Please retype the data below exactly, stopping after the line with "## **Programmatic access to the resource**" and skipping every picture.
═══
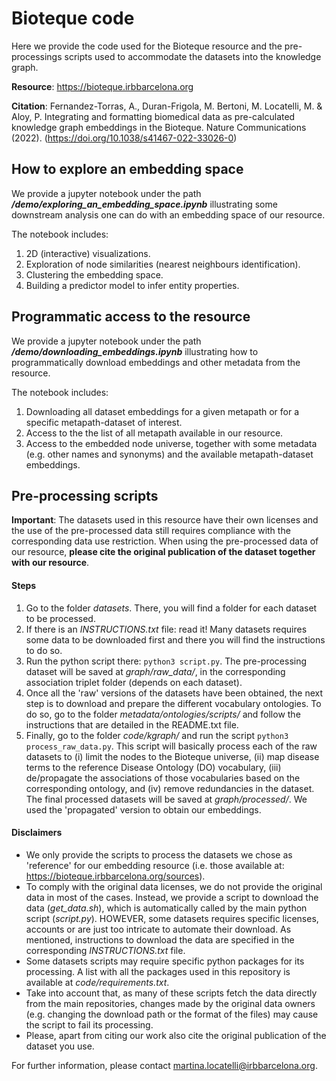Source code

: # Bioteque code

Here we provide the code used for the Bioteque resource and the pre-processings scripts used to accommodate the datasets into the knowledge graph.

**Resource**: https://bioteque.irbbarcelona.org

**Citation**: Fernandez-Torras, A., Duran-Frigola, M. Bertoni, M. Locatelli, M. & Aloy, P.
Integrating and formatting biomedical data as pre-calculated knowledge graph embeddings in the Bioteque. Nature Communications (2022). (https://doi.org/10.1038/s41467-022-33026-0)

## **How to explore an embedding space**

We provide a jupyter notebook under the path ***/demo/exploring_an_embedding_space.ipynb*** illustrating some downstream analysis one can do with an embedding space of our resource.

The notebook includes:
1. 2D (interactive) visualizations.
2. Exploration of node similarities (nearest neighbours identification).
3. Clustering the embedding space.
4. Building a predictor model to infer entity properties.

## **Programmatic access to the resource**
We provide a jupyter notebook under the path ***/demo/downloading_embeddings.ipynb*** illustrating how to programmatically download embeddings and other metadata from the resource.

The notebook includes:

1. Downloading all dataset embeddings for a given metapath or for a specific metapath-dataset of interest.
2. Access to the the list of all metapath available in our resource.
3. Access to the embedded node universe, together with some metadata (e.g. other names and synonyms) and the available metapath-dataset embeddings.

## **Pre-processing scripts**
**Important**: The datasets used in this resource have their own licenses and the use of the pre-processed data still requires compliance with the corresponding data use restriction. When using the pre-processed data of our resource, **please cite the original publication of the dataset together with our resource**.

#### **Steps**
1) Go to the folder *datasets*.  There, you will find a folder for each dataset to be processed.
2) If there is an *INSTRUCTIONS.txt* file: read it! Many datasets requires some data to be downloaded first and there you will find the instructions to do so.
3) Run the python script there: `python3 script.py`. The pre-processing dataset will be saved at *graph/raw_data/*, in the corresponding association triplet folder (depends on each dataset).
4) Once all the 'raw' versions of the datasets have been obtained, the next step is to download and prepare the different vocabulary ontologies. To do so, go to the folder *metadata/ontologies/scripts/* and follow the instructions that are detailed in the README.txt file.
5) Finally, go to the folder  *code/kgraph/* and run the script `python3 process_raw_data.py`. This script will basically process each of the raw datasets to (i) limit the nodes to the Bioteque universe, (ii) map disease terms to the reference Disease Ontology (DO) vocabulary, (iii) de/propagate the associations of those vocabularies based on the corresponding ontology, and (iv) remove redundancies in the dataset. The final processed datasets will be saved at *graph/processed/*. We used the 'propagated' version to obtain our embeddings.

#### **Disclaimers**
- We only provide the scripts to process the datasets we chose as 'reference' for our embedding resource (i.e. those available at: https://bioteque.irbbarcelona.org/sources).
- To comply with the original data licenses,  we do not provide the original data in most of the cases. Instead, we provide a script to download the data (*get_data.sh*), which is automatically called by the main python script (*script.py*). HOWEVER, some datasets requires specific licenses, accounts or are just too intricate to automate their download. As mentioned, instructions to download the data are specified in the corresponding *INSTRUCTIONS.txt* file.
- Some datasets scripts may require specific python packages for its processing. A list with all the packages used in this repository is available at *code/requirements.txt*.
- Take into account that, as many of these scripts fetch the data directly from the main repositories, changes made by the original data owners (e.g. changing the download path or the format of the files) may cause the script to fail its processing.
- Please, apart from citing our work also cite the original publication of the dataset you use.

For further information, please contact martina.locatelli@irbbarcelona.org.

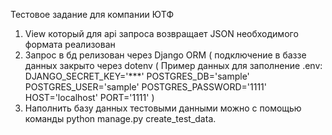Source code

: Тестовое задание для компании ЮТФ
1. View который для api запроса возвращает JSON необходимого формата реализован
2. Запрос в бд релизован через Django ORM ( подключение в баззе данных закрыто через dotenv
    ( Пример данных для заполнение .env:
   	 	DJANGO_SECRET_KEY='***'
		POSTGRES_DB='sample'
		POSTGRES_USER='sample'
		POSTGRES_PASSWORD='1111'
		HOST='localhost'
		PORT='1111'
   )
3. Наполнить базу данных тестовыми данными можно с  помощью команды python manage.py create_test_data.
	
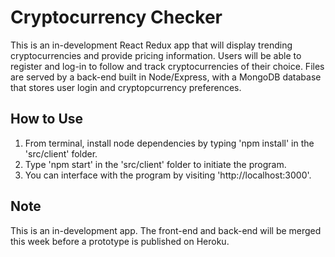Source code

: # Cryptocurrency Checker
This is an in-development React Redux app that will display trending cryptocurrencies and provide pricing information. Users will be able to register and log-in to follow and track cryptocurrencies of their choice. Files are served by a back-end built in Node/Express, with a MongoDB database that stores user login and cryptopcurrency preferences.

## How to Use
1. From terminal, install node dependencies by typing 'npm install' in the 'src/client' folder.
2. Type 'npm start' in the 'src/client' folder to initiate the program.
3. You can interface with the program by visiting 'http://localhost:3000'.

## Note
This is an in-development app. The front-end and back-end will be merged this week before a prototype is published on Heroku.
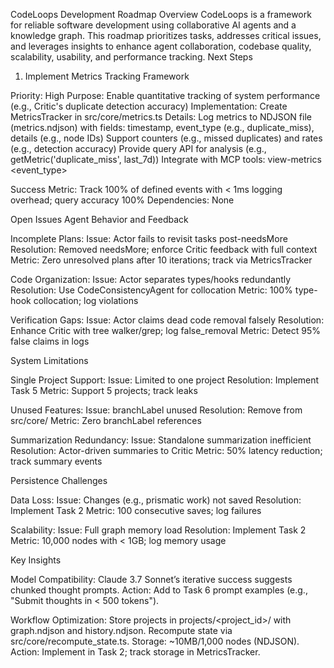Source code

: CodeLoops Development Roadmap
Overview
CodeLoops is a framework for reliable software development using collaborative AI agents and a knowledge graph. This roadmap prioritizes tasks, addresses critical issues, and leverages insights to enhance agent collaboration, codebase quality, scalability, usability, and performance tracking.
Next Steps

1. Implement Metrics Tracking Framework

Priority: High
Purpose: Enable quantitative tracking of system performance (e.g., Critic's duplicate detection accuracy)
Implementation: Create MetricsTracker in src/core/metrics.ts
Details:
Log metrics to NDJSON file (metrics.ndjson) with fields: timestamp, event_type (e.g., duplicate_miss), details (e.g., node IDs)
Support counters (e.g., missed duplicates) and rates (e.g., detection accuracy)
Provide query API for analysis (e.g., getMetric('duplicate_miss', last_7d))
Integrate with MCP tools: view-metrics <event_type>

Success Metric: Track 100% of defined events with < 1ms logging overhead; query accuracy 100%
Dependencies: None

Open Issues
Agent Behavior and Feedback

Incomplete Plans:
Issue: Actor fails to revisit tasks post-needsMore
Resolution: Removed needsMore; enforce Critic feedback with full context
Metric: Zero unresolved plans after 10 iterations; track via MetricsTracker

Code Organization:
Issue: Actor separates types/hooks redundantly
Resolution: Use CodeConsistencyAgent for collocation
Metric: 100% type-hook collocation; log violations

Verification Gaps:
Issue: Actor claims dead code removal falsely
Resolution: Enhance Critic with tree walker/grep; log false_removal
Metric: Detect 95% false claims in logs

System Limitations

Single Project Support:
Issue: Limited to one project
Resolution: Implement Task 5
Metric: Support 5 projects; track leaks

Unused Features:
Issue: branchLabel unused
Resolution: Remove from src/core/
Metric: Zero branchLabel references

Summarization Redundancy:
Issue: Standalone summarization inefficient
Resolution: Actor-driven summaries to Critic
Metric: 50% latency reduction; track summary events

Persistence Challenges

Data Loss:
Issue: Changes (e.g., prismatic work) not saved
Resolution: Implement Task 2
Metric: 100 consecutive saves; log failures

Scalability:
Issue: Full graph memory load
Resolution: Implement Task 2
Metric: 10,000 nodes with < 1GB; log memory usage

Key Insights

Model Compatibility:
Claude 3.7 Sonnet’s iterative success suggests chunked thought prompts.
Action: Add to Task 6 prompt examples (e.g., "Submit thoughts in < 500 tokens").

Workflow Optimization:
Store projects in projects/<project_id>/ with graph.ndjson and history.ndjson.
Recompute state via src/core/recompute_state.ts.
Storage: ~10MB/1,000 nodes (NDJSON).
Action: Implement in Task 2; track storage in MetricsTracker.
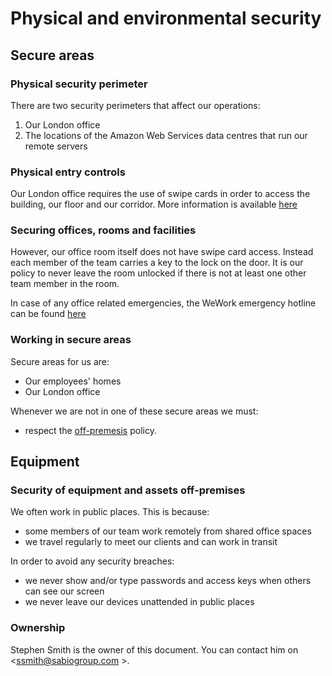 # Physical and environmental security

## Secure areas

### Physical security perimeter

There are two security perimeters that affect our operations:

1. Our London office
2. The locations of the Amazon Web Services data centres that run our remote servers

### Physical entry controls

Our London office requires the use of swipe cards in order to access the
building, our floor and our corridor. More information is available
[here](https://members.wework.com/guide)

### Securing offices, rooms and facilities

However, our office room itself does not have swipe card access. Instead each
member of the team carries a key to the lock on the door. It is our policy to
never leave the room unlocked if there is not at least one other team member in
the room.

In case of any office related emergencies, the WeWork emergency hotline can be
found
[here](https://members.wework.com/guide)

### Working in secure areas

Secure areas for us are:

- Our employees' homes
- Our London office

Whenever we are not in one of these secure areas we must:

- respect the [off-premesis](#security-of-equipment-and-assets-off-premises)
  policy.

## Equipment

### Security of equipment and assets off-premises

We often work in public places. This is because:

- some members of our team work remotely from shared office spaces
- we travel regularly to meet our clients and can work in transit

In order to avoid any security breaches:

- we never show and/or type passwords and access keys when others can see our
  screen
- we never leave our devices unattended in public places

### Ownership

Stephen Smith is the owner of this document. You can contact him on
<ssmith@sabiogroup.com >.

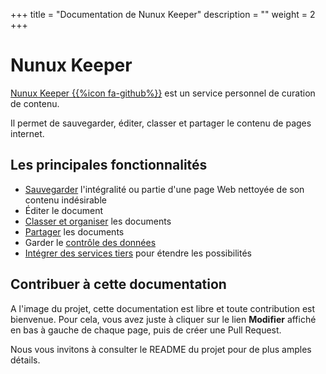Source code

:+++
title = "Documentation de Nunux Keeper"
description = ""
weight = 2
+++

# Nunux Keeper

[Nunux Keeper {{%icon fa-github%}}](https://github.com/nunux-keeper) est un
service personnel de curation de contenu.

Il permet de sauvegarder, éditer, classer et partager le contenu de pages
internet.

## Les principales fonctionnalités

* [Sauvegarder](create-doc) l'intégralité ou partie d'une page Web nettoyée de son contenu indésirable
* Éditer le document
* [Classer et organiser](organize) les documents
* [Partager](share) les documents
* Garder le [contrôle des données](export)
* [Intégrer des services tiers](integration) pour étendre les possibilités

## Contribuer à cette documentation

A l'image du projet, cette documentation est libre et toute contribution est
bienvenue.
Pour cela, vous avez juste à cliquer sur le lien **Modifier** affiché
en bas à gauche de chaque page, puis de créer une Pull Request.

Nous vous invitons à consulter le README du projet pour de plus amples détails.

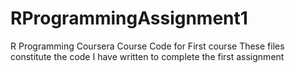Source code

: RProgrammingAssignment1
=======================

R Programming Coursera Course Code for First course
These files constitute the code I have written to complete the first assignment
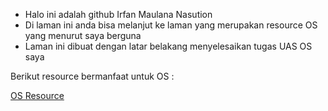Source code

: 




* Halo ini adalah github Irfan Maulana Nasution
* Di laman ini anda bisa melanjut ke laman yang merupakan resource OS yang menurut saya berguna
* Laman ini dibuat dengan latar belakang menyelesaikan tugas UAS OS saya

Berikut resource bermanfaat untuk OS : 
<html><a href="url.md">OS Resource</a></html>







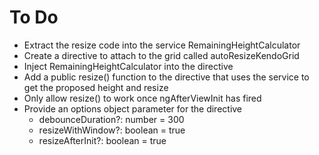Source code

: # To Do
- Extract the resize code into the service RemainingHeightCalculator
- Create a directive to attach to the grid called autoResizeKendoGrid
- Inject RemainingHeightCalculator into the directive
- Add a public resize() function to the directive that uses the service to get the proposed height and resize
- Only allow resize() to work once ngAfterViewInit has fired
- Provide an options object parameter for the directive
  - debounceDuration?: number = 300
  - resizeWithWindow?: boolean = true
  - resizeAfterInit?: boolean = true
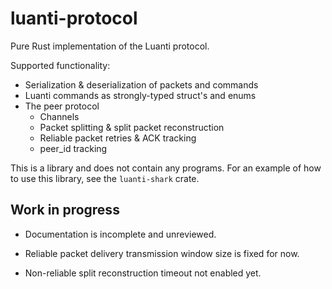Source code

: # luanti-protocol

Pure Rust implementation of the Luanti protocol.

Supported functionality:

- Serialization &amp; deserialization of packets and commands
- Luanti commands as strongly-typed struct's and enums
- The peer protocol
  - Channels
  - Packet splitting &amp; split packet reconstruction
  - Reliable packet retries &amp; ACK tracking
  - peer_id tracking

This is a library and does not contain any programs. For an
example of how to use this library, see the `luanti-shark` crate.

## Work in progress

- Documentation is incomplete and unreviewed.

- Reliable packet delivery transmission window size is fixed for now.

- Non-reliable split reconstruction timeout not enabled yet.
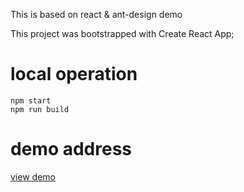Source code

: This is based on react & ant-design demo

This project was bootstrapped with Create React App;

<h1>local operation</h1>
<code>npm start</code><br>
<code>npm run build</code>

<h1>demo address</h1>
<p><a href="http://yilujun100.github.io/react-antd-demo/build/index.html" target="_blank">view demo</a></p>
═══
▸ **Problem solution**:
Source code

: # Bioteque code

Here we provide the code used for the Bioteque resource and the pre-processings scripts used to accommodate the datasets into the knowledge graph.

**Resource**: https://bioteque.irbbarcelona.org

**Citation**: Fernandez-Torras, A., Duran-Frigola, M. Bertoni, M. Locatelli, M. & Aloy, P.
Integrating and formatting biomedical data as pre-calculated knowledge graph embeddings in the Bioteque. Nature Communications (2022). (https://doi.org/10.1038/s41467-022-33026-0)

## **How to explore an embedding space**

We provide a jupyter notebook under the path ***/demo/exploring_an_embedding_space.ipynb*** illustrating some downstream analysis one can do with an embedding space of our resource.

The notebook includes:
1. 2D (interactive) visualizations.
2. Exploration of node similarities (nearest neighbours identification).
3. Clustering the embedding space.
4. Building a predictor model to infer entity properties.

## **Programmatic access to the resource**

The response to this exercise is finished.